Le 3 juin, Satellifax publiait des extraits de la contribution adressée aux pouvoirs publics par la CISA[1], après la présentation des paramètres envisagés pour le décret TNT. Le projet est jugé « dévastateur pour les sociétés de production indépendantes et l’ensemble du tissu industriel comme du bassin d’emplois qu’elles constituent (…) totalement déséquilibré au profit des éditeurs, bancal face au décret Smad (et prêtant) le flanc à des contestations futures ». Sollicités à plusieurs reprises, la Cisa n’a pas souhaité communiquer davantage d’informations sur la contribution qu’elle a fait parvenir à la DGMIC. En s’ouvrant des observations ou suggestions qu’ils ont soumis au ministère de la Culture, Canal+, France Télévisions et M6 aident à mieux évaluer les enjeux des arbitrages qui seront pris au cours des prochaines semaines. Outre qu’elle ne permet pas de valider les chiffres avancés par la Cisa concernant l’évaluation des risques que l’application du projet de décret ferait courir à la production indépendante, l’analyse met en évidence l’importance des divergences entre producteurs et distributeurs, d’une part, éditeurs de l’autre. Elle pointe également la difficulté à articuler les dispositions des décrets TNT et SMAD.

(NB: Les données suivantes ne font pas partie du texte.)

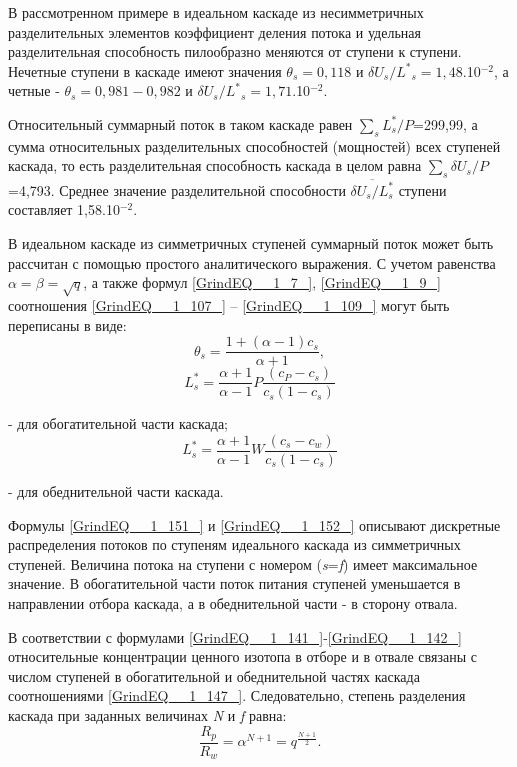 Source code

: В рассмотренном примере в идеальном каскаде из несимметричных разделительных элементов коэффициент деления потока и удельная разделительная способность пилообразно меняются от ступени к ступени. Нечетные ступени в каскаде имеют значения $\theta _{s} =0,118$ и $\delta U_{s} /L^{*} {}_{s} =1,48$$.$10${}^{-2}$, а четные - $\theta _{s} =0,981-0,982$ и $\delta U_{s} /L^{*} {}_{s} =1,71$$.$10${}^{-2}$. 

 Относительный суммарный поток в таком каскаде равен $\sum _{s}L_{s}^{*} /P $=299,99, а сумма относительных разделительных способностей (мощностей) всех ступеней каскада, то есть разделительная способность каскада в целом равна $\sum _{s}\delta U_{s} /P $=4,793. Среднее значение разделительной способности $\overline{\delta U_{s} /L_{s}^{*} }$ ступени составляет 1,58$.$10${}^{-2}$.


В идеальном каскаде из симметричных ступеней суммарный поток может быть рассчитан с помощью простого аналитического выражения. С учетом равенства $\alpha =\beta =\sqrt{q} $, а также формул \ref{GrindEQ__1_7_}, \ref{GrindEQ__1_9_} соотношения \ref{GrindEQ__1_107_} -- \ref{GrindEQ__1_109_} могут быть переписаны в виде:
\begin{equation} \label{GrindEQ__1_150_} 
\theta _{s} =\frac{1+(\alpha -1)c_{s} }{\alpha +1} ,                            
\end{equation} 
\begin{equation} \label{GrindEQ__1_151_} 
L_{s}^{*} =\frac{\alpha +1}{\alpha -1} P\frac{(c_{P} -c_{s} )}{c_{s} (1-c_{s} )}  
\end{equation} 

- для обогатительной части каскада; 
\begin{equation} \label{GrindEQ__1_152_} 
L_{s}^{*} =\frac{\alpha +1}{\alpha -1} W\frac{(c_{s} -c_{w} )}{c_{s} (1-c_{s} )}  
\end{equation} 

- для обеднительной части каскада.

Формулы \ref{GrindEQ__1_151_} и \ref{GrindEQ__1_152_} описывают дискретные распределения потоков по ступеням идеального каскада из симметричных ступеней. Величина потока на ступени с номером (\textit{s}=\textit{f}) имеет максимальное значение. В обогатительной части поток питания ступеней уменьшается в направлении отбора каскада, а в обеднительной части - в сторону отвала.

 В соответствии с формулами \ref{GrindEQ__1_141_}-\ref{GrindEQ__1_142_} относительные концентрации ценного изотопа в отборе и в отвале связаны с числом ступеней в обогатительной и обеднительной частях каскада соотношениями \ref{GrindEQ__1_147_}. Следовательно, степень разделения каскада при заданных величинах \textit{N} и \textit{f} равна:
\begin{equation} \label{GrindEQ__1_153_} 
\frac{R_{p} }{R_{w} } =\alpha ^{N+1} =q^{\frac{N+1}{2} } .                         
\end{equation} 

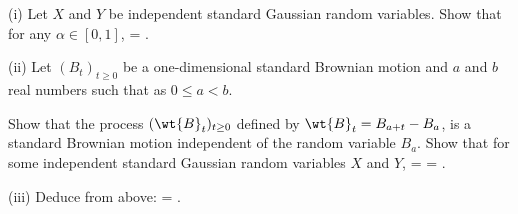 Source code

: \begin{problem}
\ben
\item [(i)] Let $X$ and $Y$ be independent standard Gaussian random variables. Show that for any $\alpha \in [0,1]$,
\be
\pro{} = \arcsin\sqrt{\alpha}.
\ee

\item [(ii)] Let $(B_t)_{t\geq 0}$ be a one-dimensional standard Brownian motion and $a$ and $b$ real numbers such that as $0\leq a< b$.

Show that the process $(\wt{B}_t)_{t\geq 0}$ defined by $\wt{B}_t = B_{a+t}-B_a$, is a standard Brownian motion independent of the random variable $B_a$. Show that for some independent standard Gaussian random variables $X$ and $Y$,
\be
\pro{} = \pro{} = \pro{}.
\ee

\item [(iii)] Deduce from above:
\be
\pro{} = \arcsin{}.
\ee
\een
\end{problem}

D’après les éléments publiés par Satellifax, L’argumentation de la Cisa repose principalement sur trois chiffres :

  • La coordination affirme que « la nouvelle définition de la production indépendante entraînerait une perte de l’ordre de 160 millions » côté producteurs indépendants et « [détruirait] toute la distribution indépendante ».
  • Elle ajoute que l’alignement de la part EOF sur le niveau prévu dans le projet de décret SMAD, soit 85% au lieu de 90%, et l’alignement sur le décret Smad de la définition des œuvres européennes éligibles aux obligations de production, représenterait « une baisse de 15 % des obligations de production des chaînes historiques dans la production française, soit une perte de l’ordre de 130 M€ ».
  • Elle s’appuie enfin sur une étude conduite par le Sedpa[1] pour montrer que l’accord mandat de 2016 (prévu par l’actuel décret TNT), « a montré ses limites pour protéger la distribution indépendante (et) n’a nullement empêché les filiales des éditeurs de services de détenir des mandats » : d’après le SEDPA, et selon les termes cités par Satellifax, « 56 % des mandats des séries de fiction produites depuis 2016 par les quatre groupes hertziens (France Télévisions, TF1, M6 et Canal+) sont détenus par leur filiale de distribution », et même « environ 75 % pour les séries des seuls éditeurs privés ». La même analyse sur les séries produites par des producteurs indépendants sans distribution intégrée, donne « plus de 70 % des mandats » dans les mains des filiales des groupes éditeurs et « près de 80 % » pour les seuls diffuseurs privés».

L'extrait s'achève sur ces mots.